* _PROBLEM TO SOLVE_: Retype exactly the span of lines below from the one with "- Use [vim-latex](http://vim-latex.sourceforge.net/index.php)" through the one with "This readme file". Do not include pictures.

* _GIVEN RECORDS_:
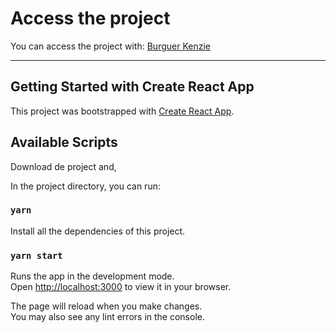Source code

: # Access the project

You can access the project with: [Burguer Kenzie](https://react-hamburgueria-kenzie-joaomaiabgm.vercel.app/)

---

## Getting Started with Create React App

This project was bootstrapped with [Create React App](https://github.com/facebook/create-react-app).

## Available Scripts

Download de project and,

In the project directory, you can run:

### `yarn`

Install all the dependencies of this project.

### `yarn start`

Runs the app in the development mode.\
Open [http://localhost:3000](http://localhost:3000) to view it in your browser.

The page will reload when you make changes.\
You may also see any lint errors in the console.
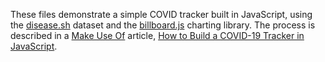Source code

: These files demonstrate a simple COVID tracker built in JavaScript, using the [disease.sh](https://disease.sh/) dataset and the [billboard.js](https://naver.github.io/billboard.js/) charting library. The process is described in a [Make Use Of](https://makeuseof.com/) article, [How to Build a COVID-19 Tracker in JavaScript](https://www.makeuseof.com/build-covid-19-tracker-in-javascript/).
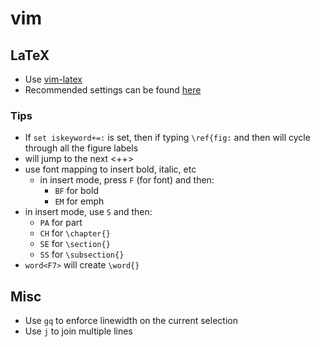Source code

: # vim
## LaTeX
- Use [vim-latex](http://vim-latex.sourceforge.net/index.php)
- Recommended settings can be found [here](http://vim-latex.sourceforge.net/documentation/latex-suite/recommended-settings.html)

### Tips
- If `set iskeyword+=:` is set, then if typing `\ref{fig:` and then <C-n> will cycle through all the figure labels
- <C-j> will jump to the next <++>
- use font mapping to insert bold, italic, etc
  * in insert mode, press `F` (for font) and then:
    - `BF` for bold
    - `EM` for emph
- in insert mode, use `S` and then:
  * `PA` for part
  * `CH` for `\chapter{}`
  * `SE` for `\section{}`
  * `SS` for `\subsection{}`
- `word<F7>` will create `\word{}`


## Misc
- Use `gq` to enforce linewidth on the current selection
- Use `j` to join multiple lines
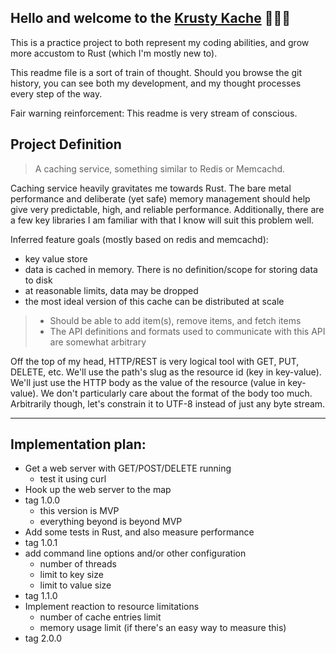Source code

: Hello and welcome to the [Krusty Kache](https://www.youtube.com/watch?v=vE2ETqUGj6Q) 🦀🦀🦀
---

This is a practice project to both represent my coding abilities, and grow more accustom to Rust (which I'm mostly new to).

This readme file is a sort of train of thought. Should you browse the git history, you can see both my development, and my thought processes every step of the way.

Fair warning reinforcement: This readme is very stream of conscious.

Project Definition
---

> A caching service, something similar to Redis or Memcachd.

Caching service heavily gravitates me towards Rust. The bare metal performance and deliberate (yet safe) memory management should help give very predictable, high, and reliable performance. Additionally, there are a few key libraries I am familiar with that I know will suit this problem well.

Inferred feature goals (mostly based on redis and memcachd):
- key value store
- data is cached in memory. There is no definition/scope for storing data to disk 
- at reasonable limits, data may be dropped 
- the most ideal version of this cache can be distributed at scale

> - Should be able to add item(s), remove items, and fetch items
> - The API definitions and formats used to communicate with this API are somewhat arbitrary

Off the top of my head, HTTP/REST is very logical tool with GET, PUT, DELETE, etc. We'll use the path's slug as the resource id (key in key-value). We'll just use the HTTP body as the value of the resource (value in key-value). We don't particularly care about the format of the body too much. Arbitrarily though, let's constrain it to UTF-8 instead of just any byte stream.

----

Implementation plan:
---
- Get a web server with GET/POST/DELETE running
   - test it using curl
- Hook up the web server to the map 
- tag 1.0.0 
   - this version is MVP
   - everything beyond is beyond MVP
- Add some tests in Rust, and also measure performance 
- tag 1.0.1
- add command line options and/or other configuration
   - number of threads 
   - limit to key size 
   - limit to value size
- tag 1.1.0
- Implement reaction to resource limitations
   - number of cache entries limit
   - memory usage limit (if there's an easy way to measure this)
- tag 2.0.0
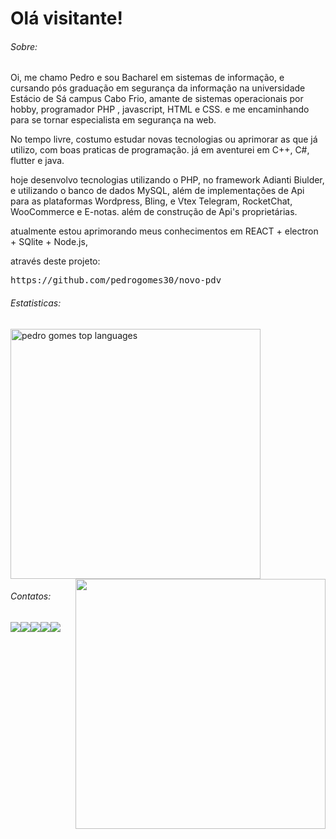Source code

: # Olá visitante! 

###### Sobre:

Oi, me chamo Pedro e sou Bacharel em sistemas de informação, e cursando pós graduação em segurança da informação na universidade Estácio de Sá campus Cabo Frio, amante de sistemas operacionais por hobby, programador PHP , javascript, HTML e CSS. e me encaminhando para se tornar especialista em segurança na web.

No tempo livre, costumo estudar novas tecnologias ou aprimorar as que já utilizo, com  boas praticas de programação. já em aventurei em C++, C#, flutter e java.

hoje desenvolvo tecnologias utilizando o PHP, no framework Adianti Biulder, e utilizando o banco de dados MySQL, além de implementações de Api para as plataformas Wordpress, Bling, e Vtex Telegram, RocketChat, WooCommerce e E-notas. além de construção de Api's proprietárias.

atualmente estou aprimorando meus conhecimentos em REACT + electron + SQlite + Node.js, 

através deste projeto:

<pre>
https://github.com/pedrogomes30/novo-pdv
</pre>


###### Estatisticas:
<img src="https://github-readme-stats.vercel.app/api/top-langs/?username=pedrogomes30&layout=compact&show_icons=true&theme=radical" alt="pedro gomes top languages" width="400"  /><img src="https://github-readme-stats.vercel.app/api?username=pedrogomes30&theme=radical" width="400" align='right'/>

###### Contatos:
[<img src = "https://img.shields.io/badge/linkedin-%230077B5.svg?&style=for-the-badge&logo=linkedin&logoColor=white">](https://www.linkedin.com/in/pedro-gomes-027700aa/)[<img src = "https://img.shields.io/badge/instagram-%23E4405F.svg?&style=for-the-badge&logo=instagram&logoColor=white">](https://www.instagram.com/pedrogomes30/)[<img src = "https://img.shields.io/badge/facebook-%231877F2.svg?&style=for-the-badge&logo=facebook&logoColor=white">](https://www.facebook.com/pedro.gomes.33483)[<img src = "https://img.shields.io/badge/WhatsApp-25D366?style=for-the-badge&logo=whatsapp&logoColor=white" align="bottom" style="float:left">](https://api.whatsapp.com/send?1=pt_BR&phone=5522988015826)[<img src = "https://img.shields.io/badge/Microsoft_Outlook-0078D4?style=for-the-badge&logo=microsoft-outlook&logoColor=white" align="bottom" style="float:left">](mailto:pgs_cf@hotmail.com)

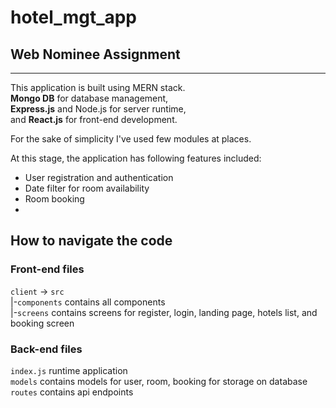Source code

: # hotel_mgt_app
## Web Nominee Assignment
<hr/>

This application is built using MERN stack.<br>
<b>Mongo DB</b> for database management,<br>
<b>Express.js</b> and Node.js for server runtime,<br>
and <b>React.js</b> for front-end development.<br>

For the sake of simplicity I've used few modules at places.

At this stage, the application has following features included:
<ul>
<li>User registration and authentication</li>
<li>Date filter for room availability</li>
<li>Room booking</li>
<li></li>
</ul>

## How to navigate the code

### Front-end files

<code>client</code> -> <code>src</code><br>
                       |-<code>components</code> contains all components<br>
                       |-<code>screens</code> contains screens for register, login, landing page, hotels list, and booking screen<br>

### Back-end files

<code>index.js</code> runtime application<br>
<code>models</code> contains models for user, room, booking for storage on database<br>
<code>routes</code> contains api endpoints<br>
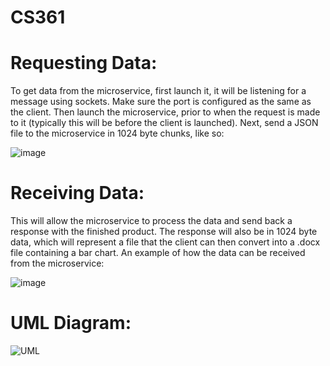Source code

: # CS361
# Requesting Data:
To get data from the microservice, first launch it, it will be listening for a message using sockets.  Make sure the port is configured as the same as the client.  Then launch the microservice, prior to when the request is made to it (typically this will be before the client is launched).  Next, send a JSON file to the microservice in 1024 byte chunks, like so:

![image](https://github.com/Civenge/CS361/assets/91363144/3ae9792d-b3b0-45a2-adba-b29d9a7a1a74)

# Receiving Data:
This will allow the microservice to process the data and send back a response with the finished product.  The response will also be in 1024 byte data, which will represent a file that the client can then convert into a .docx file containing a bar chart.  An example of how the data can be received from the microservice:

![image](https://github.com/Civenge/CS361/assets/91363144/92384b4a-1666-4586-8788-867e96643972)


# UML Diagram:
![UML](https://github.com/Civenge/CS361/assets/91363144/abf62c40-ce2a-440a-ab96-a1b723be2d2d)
--
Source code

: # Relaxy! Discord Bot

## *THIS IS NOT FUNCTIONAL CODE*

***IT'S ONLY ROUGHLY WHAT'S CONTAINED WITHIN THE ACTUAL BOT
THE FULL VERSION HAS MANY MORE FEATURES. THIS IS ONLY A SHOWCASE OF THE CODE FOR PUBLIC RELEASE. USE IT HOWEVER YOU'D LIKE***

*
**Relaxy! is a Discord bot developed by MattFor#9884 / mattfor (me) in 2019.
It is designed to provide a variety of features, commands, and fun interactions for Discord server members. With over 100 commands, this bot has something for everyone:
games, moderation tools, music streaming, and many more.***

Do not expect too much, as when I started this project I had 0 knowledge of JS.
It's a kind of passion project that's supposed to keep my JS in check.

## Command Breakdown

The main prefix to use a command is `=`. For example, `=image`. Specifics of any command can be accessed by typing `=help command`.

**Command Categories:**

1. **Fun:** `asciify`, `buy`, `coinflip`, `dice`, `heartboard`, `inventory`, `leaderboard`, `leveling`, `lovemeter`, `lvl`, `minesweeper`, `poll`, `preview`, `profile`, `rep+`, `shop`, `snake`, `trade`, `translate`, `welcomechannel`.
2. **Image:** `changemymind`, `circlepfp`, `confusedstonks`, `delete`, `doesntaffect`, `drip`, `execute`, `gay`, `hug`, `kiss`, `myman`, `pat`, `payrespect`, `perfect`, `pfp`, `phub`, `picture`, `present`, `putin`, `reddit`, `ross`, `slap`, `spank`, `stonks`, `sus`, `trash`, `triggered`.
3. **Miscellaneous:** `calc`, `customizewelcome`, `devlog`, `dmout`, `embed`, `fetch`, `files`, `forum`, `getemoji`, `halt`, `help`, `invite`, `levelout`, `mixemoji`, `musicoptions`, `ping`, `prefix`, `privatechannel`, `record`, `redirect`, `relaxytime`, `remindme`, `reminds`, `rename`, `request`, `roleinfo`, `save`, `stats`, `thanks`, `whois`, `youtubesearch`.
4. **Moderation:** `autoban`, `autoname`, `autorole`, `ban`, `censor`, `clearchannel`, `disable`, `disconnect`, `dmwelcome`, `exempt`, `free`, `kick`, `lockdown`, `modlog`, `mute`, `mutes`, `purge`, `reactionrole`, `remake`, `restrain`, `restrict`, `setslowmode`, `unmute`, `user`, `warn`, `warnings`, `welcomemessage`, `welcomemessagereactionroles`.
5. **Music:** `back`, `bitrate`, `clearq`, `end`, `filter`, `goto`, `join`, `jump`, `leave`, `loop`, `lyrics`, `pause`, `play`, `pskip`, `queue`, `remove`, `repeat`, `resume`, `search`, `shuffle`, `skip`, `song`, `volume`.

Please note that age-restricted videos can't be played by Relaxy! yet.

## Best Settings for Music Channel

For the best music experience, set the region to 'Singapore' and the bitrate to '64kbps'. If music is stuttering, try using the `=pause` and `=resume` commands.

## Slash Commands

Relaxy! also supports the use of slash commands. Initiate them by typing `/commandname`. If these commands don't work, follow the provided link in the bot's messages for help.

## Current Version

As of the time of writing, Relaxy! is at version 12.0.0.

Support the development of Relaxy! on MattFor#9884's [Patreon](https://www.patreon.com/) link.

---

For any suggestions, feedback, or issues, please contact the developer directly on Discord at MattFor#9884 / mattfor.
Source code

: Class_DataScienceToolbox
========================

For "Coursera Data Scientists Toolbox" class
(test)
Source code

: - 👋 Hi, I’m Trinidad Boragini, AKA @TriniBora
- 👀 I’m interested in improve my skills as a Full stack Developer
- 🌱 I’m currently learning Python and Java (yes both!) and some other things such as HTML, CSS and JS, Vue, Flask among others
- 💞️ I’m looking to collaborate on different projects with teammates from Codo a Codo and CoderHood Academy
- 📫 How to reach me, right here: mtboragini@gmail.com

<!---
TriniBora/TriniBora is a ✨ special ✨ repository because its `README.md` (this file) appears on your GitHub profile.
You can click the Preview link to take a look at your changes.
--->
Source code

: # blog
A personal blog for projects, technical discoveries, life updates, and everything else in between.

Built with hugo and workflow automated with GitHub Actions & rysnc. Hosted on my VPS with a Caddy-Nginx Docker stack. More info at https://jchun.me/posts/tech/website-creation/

* _EXERCISE SOLUTION_:
- Use [vim-latex](http://vim-latex.sourceforge.net/index.php)
- Recommended settings can be found [here](http://vim-latex.sourceforge.net/documentation/latex-suite/recommended-settings.html)

### Tips
- If `set iskeyword+=:` is set, then if typing `\ref{fig:` and then <C-n> will cycle through all the figure labels
- <C-j> will jump to the next <++>
- use font mapping to insert bold, italic, etc
  * in insert mode, press `F` (for font) and then:
    - `BF` for bold
    - `EM` for emph
- in insert mode, use `S` and then:
  * `PA` for part
  * `CH` for `\chapter{}`
  * `SE` for `\section{}`
  * `SS` for `\subsection{}`
- `word<F7>` will create `\word{}`


## Misc
- Use `gq` to enforce linewidth on the current selection
- Use `j` to join multiple lines
Source code

: Hello and welcome to the [Krusty Kache](https://www.youtube.com/watch?v=vE2ETqUGj6Q) 🦀🦀🦀
---

This is a practice project to both represent my coding abilities, and grow more accustom to Rust (which I'm mostly new to).

This readme file is a sort of train of thought. Should you browse the git history, you can see both my development, and my thought processes every step of the way.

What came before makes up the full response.